TASK STATEMENT
Set every record down again, identical to the original.

########

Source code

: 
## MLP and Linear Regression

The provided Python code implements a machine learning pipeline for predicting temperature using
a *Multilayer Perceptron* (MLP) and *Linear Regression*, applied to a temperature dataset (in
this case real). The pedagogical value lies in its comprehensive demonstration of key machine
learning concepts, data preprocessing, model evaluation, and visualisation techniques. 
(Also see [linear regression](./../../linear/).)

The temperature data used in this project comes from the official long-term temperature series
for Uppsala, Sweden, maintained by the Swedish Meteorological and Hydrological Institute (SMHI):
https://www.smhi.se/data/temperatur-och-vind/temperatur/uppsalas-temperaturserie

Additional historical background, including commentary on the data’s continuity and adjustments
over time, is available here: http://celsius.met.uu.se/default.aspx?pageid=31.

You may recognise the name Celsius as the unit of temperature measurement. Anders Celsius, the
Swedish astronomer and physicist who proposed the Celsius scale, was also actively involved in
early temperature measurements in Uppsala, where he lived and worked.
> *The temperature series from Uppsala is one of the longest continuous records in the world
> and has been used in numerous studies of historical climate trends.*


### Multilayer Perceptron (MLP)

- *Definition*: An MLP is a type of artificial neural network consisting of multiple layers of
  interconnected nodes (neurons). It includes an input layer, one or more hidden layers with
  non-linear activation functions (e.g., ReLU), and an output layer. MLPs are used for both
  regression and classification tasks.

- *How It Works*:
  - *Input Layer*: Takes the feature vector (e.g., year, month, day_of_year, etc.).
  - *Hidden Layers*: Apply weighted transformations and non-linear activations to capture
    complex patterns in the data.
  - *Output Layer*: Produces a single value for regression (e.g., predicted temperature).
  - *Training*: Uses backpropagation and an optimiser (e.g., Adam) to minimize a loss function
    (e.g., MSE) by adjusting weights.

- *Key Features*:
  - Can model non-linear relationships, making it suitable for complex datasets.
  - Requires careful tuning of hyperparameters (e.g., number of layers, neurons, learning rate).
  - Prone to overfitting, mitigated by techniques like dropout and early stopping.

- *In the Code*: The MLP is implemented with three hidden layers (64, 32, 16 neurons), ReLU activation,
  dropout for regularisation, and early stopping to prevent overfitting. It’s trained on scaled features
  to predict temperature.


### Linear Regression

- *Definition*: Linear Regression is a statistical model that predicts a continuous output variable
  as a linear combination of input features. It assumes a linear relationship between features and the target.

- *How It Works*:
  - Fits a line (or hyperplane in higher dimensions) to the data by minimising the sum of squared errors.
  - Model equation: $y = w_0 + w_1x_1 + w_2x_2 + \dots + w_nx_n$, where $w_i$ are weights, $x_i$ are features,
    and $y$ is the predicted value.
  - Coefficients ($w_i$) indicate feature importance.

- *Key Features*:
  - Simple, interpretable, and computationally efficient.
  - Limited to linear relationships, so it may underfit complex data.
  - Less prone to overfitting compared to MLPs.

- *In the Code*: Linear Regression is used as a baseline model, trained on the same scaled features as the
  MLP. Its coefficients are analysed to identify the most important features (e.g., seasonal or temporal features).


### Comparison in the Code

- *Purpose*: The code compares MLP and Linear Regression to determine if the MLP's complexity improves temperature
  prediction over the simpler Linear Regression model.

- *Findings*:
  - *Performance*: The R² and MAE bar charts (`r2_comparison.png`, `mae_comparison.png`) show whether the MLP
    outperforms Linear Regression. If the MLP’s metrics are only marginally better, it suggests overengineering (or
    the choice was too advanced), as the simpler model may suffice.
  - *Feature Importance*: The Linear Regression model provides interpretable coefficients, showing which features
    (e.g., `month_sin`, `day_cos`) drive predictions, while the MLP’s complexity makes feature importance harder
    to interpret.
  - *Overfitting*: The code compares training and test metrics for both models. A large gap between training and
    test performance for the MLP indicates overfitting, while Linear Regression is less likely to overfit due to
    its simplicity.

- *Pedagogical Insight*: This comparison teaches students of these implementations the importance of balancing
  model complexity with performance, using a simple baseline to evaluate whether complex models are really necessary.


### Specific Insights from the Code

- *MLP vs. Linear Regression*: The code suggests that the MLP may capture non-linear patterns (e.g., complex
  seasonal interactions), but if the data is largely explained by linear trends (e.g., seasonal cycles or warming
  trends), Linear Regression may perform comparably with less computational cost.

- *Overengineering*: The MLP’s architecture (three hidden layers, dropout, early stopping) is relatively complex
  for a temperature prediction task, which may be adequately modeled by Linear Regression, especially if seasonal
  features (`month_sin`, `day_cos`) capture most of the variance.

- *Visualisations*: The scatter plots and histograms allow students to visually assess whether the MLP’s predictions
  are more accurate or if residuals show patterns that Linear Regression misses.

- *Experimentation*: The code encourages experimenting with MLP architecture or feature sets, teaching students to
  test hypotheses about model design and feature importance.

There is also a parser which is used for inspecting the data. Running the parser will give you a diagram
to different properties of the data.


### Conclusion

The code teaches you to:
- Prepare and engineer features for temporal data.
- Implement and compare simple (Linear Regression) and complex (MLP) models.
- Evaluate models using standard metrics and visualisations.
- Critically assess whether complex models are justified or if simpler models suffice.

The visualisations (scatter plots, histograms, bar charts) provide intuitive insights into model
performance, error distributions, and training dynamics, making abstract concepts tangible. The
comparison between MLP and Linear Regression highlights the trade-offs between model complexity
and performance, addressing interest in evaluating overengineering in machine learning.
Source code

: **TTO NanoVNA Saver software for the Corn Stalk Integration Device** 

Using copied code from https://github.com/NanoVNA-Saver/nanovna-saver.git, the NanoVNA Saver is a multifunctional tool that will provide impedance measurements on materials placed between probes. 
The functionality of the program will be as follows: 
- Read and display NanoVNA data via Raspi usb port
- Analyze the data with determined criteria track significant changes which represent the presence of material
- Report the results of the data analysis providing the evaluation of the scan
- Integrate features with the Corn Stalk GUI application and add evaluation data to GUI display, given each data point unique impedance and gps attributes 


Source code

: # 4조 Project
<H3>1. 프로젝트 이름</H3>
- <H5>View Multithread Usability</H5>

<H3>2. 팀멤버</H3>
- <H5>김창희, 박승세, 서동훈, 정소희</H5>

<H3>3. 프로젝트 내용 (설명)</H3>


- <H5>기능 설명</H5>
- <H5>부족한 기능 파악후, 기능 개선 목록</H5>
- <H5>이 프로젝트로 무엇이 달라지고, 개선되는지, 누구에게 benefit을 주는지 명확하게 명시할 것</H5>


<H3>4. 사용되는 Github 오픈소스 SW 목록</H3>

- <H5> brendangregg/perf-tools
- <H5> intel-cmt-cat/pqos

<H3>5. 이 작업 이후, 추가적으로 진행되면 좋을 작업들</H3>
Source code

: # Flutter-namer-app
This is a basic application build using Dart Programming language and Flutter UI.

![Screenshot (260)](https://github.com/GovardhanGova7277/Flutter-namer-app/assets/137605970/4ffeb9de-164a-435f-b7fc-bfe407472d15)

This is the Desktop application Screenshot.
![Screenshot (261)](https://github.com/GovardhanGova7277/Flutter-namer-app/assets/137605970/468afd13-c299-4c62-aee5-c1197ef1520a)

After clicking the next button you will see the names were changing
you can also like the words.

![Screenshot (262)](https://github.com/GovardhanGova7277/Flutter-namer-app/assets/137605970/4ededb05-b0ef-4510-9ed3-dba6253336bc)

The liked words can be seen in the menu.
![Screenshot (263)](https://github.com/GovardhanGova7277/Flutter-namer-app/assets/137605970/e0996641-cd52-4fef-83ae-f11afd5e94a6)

########

RESULT FOR THIS TASK
Source code

: 
## MLP and Linear Regression

The provided Python code implements a machine learning pipeline for predicting temperature using
a *Multilayer Perceptron* (MLP) and *Linear Regression*, applied to a temperature dataset (in
this case real). The pedagogical value lies in its comprehensive demonstration of key machine
learning concepts, data preprocessing, model evaluation, and visualisation techniques. 
(Also see [linear regression](./../../linear/).)

The temperature data used in this project comes from the official long-term temperature series
for Uppsala, Sweden, maintained by the Swedish Meteorological and Hydrological Institute (SMHI):
https://www.smhi.se/data/temperatur-och-vind/temperatur/uppsalas-temperaturserie

Additional historical background, including commentary on the data’s continuity and adjustments
over time, is available here: http://celsius.met.uu.se/default.aspx?pageid=31.

You may recognise the name Celsius as the unit of temperature measurement. Anders Celsius, the
Swedish astronomer and physicist who proposed the Celsius scale, was also actively involved in
early temperature measurements in Uppsala, where he lived and worked.
> *The temperature series from Uppsala is one of the longest continuous records in the world
> and has been used in numerous studies of historical climate trends.*


### Multilayer Perceptron (MLP)

- *Definition*: An MLP is a type of artificial neural network consisting of multiple layers of
  interconnected nodes (neurons). It includes an input layer, one or more hidden layers with
  non-linear activation functions (e.g., ReLU), and an output layer. MLPs are used for both
  regression and classification tasks.

- *How It Works*:
  - *Input Layer*: Takes the feature vector (e.g., year, month, day_of_year, etc.).
  - *Hidden Layers*: Apply weighted transformations and non-linear activations to capture
    complex patterns in the data.
  - *Output Layer*: Produces a single value for regression (e.g., predicted temperature).
  - *Training*: Uses backpropagation and an optimiser (e.g., Adam) to minimize a loss function
    (e.g., MSE) by adjusting weights.

- *Key Features*:
  - Can model non-linear relationships, making it suitable for complex datasets.
  - Requires careful tuning of hyperparameters (e.g., number of layers, neurons, learning rate).
  - Prone to overfitting, mitigated by techniques like dropout and early stopping.

- *In the Code*: The MLP is implemented with three hidden layers (64, 32, 16 neurons), ReLU activation,
  dropout for regularisation, and early stopping to prevent overfitting. It’s trained on scaled features
  to predict temperature.


### Linear Regression

- *Definition*: Linear Regression is a statistical model that predicts a continuous output variable
  as a linear combination of input features. It assumes a linear relationship between features and the target.

- *How It Works*:
  - Fits a line (or hyperplane in higher dimensions) to the data by minimising the sum of squared errors.
  - Model equation: $y = w_0 + w_1x_1 + w_2x_2 + \dots + w_nx_n$, where $w_i$ are weights, $x_i$ are features,
    and $y$ is the predicted value.
  - Coefficients ($w_i$) indicate feature importance.

- *Key Features*:
  - Simple, interpretable, and computationally efficient.
  - Limited to linear relationships, so it may underfit complex data.
  - Less prone to overfitting compared to MLPs.

- *In the Code*: Linear Regression is used as a baseline model, trained on the same scaled features as the
  MLP. Its coefficients are analysed to identify the most important features (e.g., seasonal or temporal features).


### Comparison in the Code

- *Purpose*: The code compares MLP and Linear Regression to determine if the MLP's complexity improves temperature
  prediction over the simpler Linear Regression model.

- *Findings*:
  - *Performance*: The R² and MAE bar charts (`r2_comparison.png`, `mae_comparison.png`) show whether the MLP
    outperforms Linear Regression. If the MLP’s metrics are only marginally better, it suggests overengineering (or
    the choice was too advanced), as the simpler model may suffice.
  - *Feature Importance*: The Linear Regression model provides interpretable coefficients, showing which features
    (e.g., `month_sin`, `day_cos`) drive predictions, while the MLP’s complexity makes feature importance harder
    to interpret.
  - *Overfitting*: The code compares training and test metrics for both models. A large gap between training and
    test performance for the MLP indicates overfitting, while Linear Regression is less likely to overfit due to
    its simplicity.

- *Pedagogical Insight*: This comparison teaches students of these implementations the importance of balancing
  model complexity with performance, using a simple baseline to evaluate whether complex models are really necessary.


### Specific Insights from the Code

- *MLP vs. Linear Regression*: The code suggests that the MLP may capture non-linear patterns (e.g., complex
  seasonal interactions), but if the data is largely explained by linear trends (e.g., seasonal cycles or warming
  trends), Linear Regression may perform comparably with less computational cost.

- *Overengineering*: The MLP’s architecture (three hidden layers, dropout, early stopping) is relatively complex
  for a temperature prediction task, which may be adequately modeled by Linear Regression, especially if seasonal
  features (`month_sin`, `day_cos`) capture most of the variance.

- *Visualisations*: The scatter plots and histograms allow students to visually assess whether the MLP’s predictions
  are more accurate or if residuals show patterns that Linear Regression misses.

- *Experimentation*: The code encourages experimenting with MLP architecture or feature sets, teaching students to
  test hypotheses about model design and feature importance.

There is also a parser which is used for inspecting the data. Running the parser will give you a diagram
to different properties of the data.


### Conclusion

The code teaches you to:
- Prepare and engineer features for temporal data.
- Implement and compare simple (Linear Regression) and complex (MLP) models.
- Evaluate models using standard metrics and visualisations.
- Critically assess whether complex models are justified or if simpler models suffice.

The visualisations (scatter plots, histograms, bar charts) provide intuitive insights into model
performance, error distributions, and training dynamics, making abstract concepts tangible. The
comparison between MLP and Linear Regression highlights the trade-offs between model complexity
and performance, addressing interest in evaluating overengineering in machine learning.
Source code

: **TTO NanoVNA Saver software for the Corn Stalk Integration Device** 

Using copied code from https://github.com/NanoVNA-Saver/nanovna-saver.git, the NanoVNA Saver is a multifunctional tool that will provide impedance measurements on materials placed between probes. 
The functionality of the program will be as follows: 
- Read and display NanoVNA data via Raspi usb port
- Analyze the data with determined criteria track significant changes which represent the presence of material
- Report the results of the data analysis providing the evaluation of the scan
- Integrate features with the Corn Stalk GUI application and add evaluation data to GUI display, given each data point unique impedance and gps attributes 


Source code

: # 4조 Project
<H3>1. 프로젝트 이름</H3>
- <H5>View Multithread Usability</H5>

<H3>2. 팀멤버</H3>
- <H5>김창희, 박승세, 서동훈, 정소희</H5>

<H3>3. 프로젝트 내용 (설명)</H3>


- <H5>기능 설명</H5>
- <H5>부족한 기능 파악후, 기능 개선 목록</H5>
- <H5>이 프로젝트로 무엇이 달라지고, 개선되는지, 누구에게 benefit을 주는지 명확하게 명시할 것</H5>


<H3>4. 사용되는 Github 오픈소스 SW 목록</H3>

- <H5> brendangregg/perf-tools
- <H5> intel-cmt-cat/pqos

<H3>5. 이 작업 이후, 추가적으로 진행되면 좋을 작업들</H3>
Source code

: # Flutter-namer-app
This is a basic application build using Dart Programming language and Flutter UI.

![Screenshot (260)](https://github.com/GovardhanGova7277/Flutter-namer-app/assets/137605970/4ffeb9de-164a-435f-b7fc-bfe407472d15)

This is the Desktop application Screenshot.
![Screenshot (261)](https://github.com/GovardhanGova7277/Flutter-namer-app/assets/137605970/468afd13-c299-4c62-aee5-c1197ef1520a)

After clicking the next button you will see the names were changing
you can also like the words.

![Screenshot (262)](https://github.com/GovardhanGova7277/Flutter-namer-app/assets/137605970/4ededb05-b0ef-4510-9ed3-dba6253336bc)

The liked words can be seen in the menu.
![Screenshot (263)](https://github.com/GovardhanGova7277/Flutter-namer-app/assets/137605970/e0996641-cd52-4fef-83ae-f11afd5e94a6)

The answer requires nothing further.